18 November 2010
What Can I Do to Put You on this Bike Today?
I hate the notion of a "cycling community". People never speak about a "motoring community" or a "bus riding community", yet the idea that by hoisting yourself up onto two wheels makes you part of a confederacy. A subculture, where you're either one of the rare few who "really gets it" and was doing it "before it was cool", or one of the mass of poseurs just following the crowd. A face in a sea of tickets.
This recently manifested itself in a comment (which I replied a bit snarkily to) on a story Huffington Post Chicago ran on my friend Martha's photoblog Bike Fancy.
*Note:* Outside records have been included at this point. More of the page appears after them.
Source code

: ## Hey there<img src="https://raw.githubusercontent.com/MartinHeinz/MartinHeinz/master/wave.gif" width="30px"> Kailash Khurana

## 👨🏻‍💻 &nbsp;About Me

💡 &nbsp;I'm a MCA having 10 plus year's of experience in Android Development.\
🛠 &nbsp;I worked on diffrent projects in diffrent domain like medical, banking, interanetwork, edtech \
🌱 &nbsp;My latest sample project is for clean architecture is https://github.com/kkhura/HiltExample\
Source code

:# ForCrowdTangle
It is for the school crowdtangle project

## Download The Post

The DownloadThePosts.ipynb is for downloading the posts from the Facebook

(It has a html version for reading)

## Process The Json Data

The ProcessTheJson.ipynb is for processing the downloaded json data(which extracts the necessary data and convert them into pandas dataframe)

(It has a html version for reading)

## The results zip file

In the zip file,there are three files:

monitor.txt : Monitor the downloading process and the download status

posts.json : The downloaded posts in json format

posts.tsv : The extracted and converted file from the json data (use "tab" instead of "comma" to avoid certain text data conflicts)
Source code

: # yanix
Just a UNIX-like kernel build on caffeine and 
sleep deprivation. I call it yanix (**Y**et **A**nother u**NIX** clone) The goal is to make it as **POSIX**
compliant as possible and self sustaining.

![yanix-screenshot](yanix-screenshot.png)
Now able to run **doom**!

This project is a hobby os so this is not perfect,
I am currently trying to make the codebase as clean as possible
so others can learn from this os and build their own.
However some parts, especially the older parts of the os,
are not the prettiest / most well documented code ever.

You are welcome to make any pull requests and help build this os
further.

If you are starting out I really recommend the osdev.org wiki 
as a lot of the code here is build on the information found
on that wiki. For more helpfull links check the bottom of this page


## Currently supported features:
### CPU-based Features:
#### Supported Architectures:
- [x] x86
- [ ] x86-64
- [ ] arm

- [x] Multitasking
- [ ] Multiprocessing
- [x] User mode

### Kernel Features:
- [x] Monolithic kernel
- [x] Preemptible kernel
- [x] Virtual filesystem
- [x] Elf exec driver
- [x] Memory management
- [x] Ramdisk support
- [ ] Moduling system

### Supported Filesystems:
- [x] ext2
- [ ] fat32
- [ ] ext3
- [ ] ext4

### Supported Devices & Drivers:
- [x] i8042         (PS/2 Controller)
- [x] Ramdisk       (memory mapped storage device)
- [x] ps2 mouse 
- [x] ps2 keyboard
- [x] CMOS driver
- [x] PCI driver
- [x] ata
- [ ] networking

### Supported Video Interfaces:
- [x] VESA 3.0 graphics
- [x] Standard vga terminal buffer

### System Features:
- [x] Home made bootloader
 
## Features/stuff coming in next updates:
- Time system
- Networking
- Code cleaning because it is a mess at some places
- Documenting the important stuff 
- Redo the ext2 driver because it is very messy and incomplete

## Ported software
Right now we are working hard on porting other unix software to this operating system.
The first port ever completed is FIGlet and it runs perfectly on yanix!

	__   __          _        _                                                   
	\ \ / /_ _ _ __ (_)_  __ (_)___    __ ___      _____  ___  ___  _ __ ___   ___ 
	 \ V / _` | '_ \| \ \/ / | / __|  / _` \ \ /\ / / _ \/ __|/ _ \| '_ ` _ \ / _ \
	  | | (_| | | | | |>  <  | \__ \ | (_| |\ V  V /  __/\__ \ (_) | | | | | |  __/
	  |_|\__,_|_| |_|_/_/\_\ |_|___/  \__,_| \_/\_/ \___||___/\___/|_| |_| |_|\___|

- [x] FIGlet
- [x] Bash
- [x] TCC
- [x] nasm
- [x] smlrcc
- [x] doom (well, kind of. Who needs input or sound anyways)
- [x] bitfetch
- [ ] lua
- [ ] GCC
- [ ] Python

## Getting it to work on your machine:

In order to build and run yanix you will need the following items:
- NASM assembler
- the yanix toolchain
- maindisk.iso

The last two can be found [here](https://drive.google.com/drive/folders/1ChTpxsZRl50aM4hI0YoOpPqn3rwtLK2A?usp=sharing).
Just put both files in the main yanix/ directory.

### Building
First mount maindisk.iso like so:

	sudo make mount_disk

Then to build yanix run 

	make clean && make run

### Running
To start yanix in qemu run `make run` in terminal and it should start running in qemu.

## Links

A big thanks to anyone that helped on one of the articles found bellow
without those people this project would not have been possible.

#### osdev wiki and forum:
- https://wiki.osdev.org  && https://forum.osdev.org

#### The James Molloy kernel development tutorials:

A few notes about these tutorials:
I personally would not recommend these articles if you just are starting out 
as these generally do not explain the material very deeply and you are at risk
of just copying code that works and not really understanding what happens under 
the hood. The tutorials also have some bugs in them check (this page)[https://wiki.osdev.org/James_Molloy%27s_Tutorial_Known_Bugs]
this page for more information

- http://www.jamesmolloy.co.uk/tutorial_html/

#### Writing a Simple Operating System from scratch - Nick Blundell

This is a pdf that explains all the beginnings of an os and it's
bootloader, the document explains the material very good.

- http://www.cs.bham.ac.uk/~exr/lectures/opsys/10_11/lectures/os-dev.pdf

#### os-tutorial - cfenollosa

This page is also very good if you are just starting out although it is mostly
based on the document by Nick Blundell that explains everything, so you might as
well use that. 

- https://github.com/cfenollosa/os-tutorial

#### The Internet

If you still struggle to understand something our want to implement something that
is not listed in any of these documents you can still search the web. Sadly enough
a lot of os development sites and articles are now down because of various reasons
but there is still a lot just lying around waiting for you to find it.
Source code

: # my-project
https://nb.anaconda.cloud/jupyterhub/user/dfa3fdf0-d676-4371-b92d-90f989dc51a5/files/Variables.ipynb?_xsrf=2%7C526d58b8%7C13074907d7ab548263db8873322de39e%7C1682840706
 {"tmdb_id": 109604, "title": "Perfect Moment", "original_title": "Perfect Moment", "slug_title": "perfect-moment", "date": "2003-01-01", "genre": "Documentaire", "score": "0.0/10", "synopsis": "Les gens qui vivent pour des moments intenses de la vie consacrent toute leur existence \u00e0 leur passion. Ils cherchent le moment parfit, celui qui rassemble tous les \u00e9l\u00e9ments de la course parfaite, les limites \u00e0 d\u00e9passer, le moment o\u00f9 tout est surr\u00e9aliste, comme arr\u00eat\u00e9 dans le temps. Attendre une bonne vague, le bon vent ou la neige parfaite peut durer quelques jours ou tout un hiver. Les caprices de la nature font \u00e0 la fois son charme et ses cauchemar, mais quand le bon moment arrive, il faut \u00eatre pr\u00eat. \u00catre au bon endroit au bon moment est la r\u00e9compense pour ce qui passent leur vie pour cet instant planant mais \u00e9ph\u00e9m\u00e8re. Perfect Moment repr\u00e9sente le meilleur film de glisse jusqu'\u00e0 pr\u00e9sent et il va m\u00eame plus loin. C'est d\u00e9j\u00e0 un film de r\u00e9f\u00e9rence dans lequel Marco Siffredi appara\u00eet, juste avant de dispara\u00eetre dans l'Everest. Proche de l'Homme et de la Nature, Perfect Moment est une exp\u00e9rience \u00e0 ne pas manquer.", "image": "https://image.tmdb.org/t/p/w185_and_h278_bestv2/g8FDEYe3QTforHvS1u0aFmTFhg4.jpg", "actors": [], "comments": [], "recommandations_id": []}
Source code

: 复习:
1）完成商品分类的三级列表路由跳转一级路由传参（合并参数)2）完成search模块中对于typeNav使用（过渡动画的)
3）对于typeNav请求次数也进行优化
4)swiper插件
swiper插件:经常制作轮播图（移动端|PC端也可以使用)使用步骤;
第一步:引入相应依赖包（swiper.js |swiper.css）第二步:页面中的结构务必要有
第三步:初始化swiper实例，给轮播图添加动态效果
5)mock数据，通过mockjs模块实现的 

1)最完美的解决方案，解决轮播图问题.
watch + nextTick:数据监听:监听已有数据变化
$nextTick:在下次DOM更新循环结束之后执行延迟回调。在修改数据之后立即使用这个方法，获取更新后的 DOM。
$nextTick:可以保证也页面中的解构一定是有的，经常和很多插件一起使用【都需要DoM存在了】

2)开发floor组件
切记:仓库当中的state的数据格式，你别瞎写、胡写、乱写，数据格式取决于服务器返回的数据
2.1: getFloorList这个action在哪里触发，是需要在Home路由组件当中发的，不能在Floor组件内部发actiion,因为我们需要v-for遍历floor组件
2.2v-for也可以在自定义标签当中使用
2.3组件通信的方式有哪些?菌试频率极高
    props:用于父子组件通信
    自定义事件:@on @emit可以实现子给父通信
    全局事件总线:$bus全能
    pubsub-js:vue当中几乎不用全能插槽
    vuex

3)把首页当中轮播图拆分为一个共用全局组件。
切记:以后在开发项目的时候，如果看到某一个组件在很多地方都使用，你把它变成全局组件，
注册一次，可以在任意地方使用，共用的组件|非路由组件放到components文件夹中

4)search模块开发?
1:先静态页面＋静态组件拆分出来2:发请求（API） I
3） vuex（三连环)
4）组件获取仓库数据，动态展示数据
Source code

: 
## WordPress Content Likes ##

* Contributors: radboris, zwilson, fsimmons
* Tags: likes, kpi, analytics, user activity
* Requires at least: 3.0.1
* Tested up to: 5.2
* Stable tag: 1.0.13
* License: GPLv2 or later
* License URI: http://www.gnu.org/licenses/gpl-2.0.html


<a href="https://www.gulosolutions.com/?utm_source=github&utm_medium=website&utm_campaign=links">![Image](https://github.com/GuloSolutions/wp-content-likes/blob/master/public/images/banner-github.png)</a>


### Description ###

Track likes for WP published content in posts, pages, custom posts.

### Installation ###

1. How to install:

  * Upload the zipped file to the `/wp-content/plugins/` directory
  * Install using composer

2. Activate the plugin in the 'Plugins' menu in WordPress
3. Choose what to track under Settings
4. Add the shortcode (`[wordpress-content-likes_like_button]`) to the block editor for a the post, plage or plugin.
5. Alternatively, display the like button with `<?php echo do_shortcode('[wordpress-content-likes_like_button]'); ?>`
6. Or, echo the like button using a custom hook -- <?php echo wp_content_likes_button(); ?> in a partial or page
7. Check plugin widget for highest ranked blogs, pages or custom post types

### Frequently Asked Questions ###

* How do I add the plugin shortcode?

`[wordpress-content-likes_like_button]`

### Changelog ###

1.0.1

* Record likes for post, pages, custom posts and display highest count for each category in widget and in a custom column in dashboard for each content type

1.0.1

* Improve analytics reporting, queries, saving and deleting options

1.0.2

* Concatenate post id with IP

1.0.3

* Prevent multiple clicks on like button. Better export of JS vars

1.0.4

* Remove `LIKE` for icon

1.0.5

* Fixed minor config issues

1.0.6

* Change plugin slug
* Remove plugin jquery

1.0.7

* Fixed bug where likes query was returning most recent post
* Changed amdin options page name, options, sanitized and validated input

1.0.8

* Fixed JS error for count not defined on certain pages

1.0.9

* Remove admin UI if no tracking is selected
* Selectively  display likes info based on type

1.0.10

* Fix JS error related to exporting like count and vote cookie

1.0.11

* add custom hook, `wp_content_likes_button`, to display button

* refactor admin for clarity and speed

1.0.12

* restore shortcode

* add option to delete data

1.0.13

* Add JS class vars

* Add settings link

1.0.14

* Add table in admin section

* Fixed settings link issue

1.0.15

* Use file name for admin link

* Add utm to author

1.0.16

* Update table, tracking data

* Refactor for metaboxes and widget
Now, I don't mean to call out Mr. or Ms. Randomphantom (if that IS their real name) individually, this is an all-too-common attitude. Essentially, "You're not doing it right". That's pretty much how all subcultures operate, but as for me, the bike that I ride is not my identity. It's transportation, pure and simple. It's the same if I drive a car or take the El, I'm just trying to get somewhere, and to look like a normal person in the process.
Personally, I don't really care what kind of bike you want to ride, or what you want to wear when you're doing it, or how fast you want to go. If you've found what's comfortable for you, that's fantastic. I'm much more interested in the people who would ride a bike but presently do not. I have quite a number of friends who fall into this category and when asked, will invariably give one of two responses.
The number one answer is "safety". Most normal people simply do not want to ride a bike in car traffic. I am among them, I'm pretty used to it by now but some days it just sucks. Any city that is serious about increasing mode share has to install segregated cycletracks. That'll upset the vehicular cycling champions out there, but so what? That tactic will only ever appeal to a small minority of cyclists anyhow, if the goal is to get people onto bikes in the first place you have to give them a place of perceived safety. If this was pure conjecture, and the Dutch and the Danes hadn't already proven how to do it, I would say, "Well, maybe". It'll take a city leadership with a clear commitment and political will to make such a drastic infrastructural shift to disprove any naysayers, but it's the only real way. When I visit the Lakefront Trail in Chicago, I'm usually astonished by the sheer numbers of cyclists who use it for their commutes. For me, it's a destination since it's too far out of the way to make sense for commuting, and it makes me wonder how many would be lured out if the proposed trail along the North Branch of the Chicago River or the Bloomingdale Trail were ever built.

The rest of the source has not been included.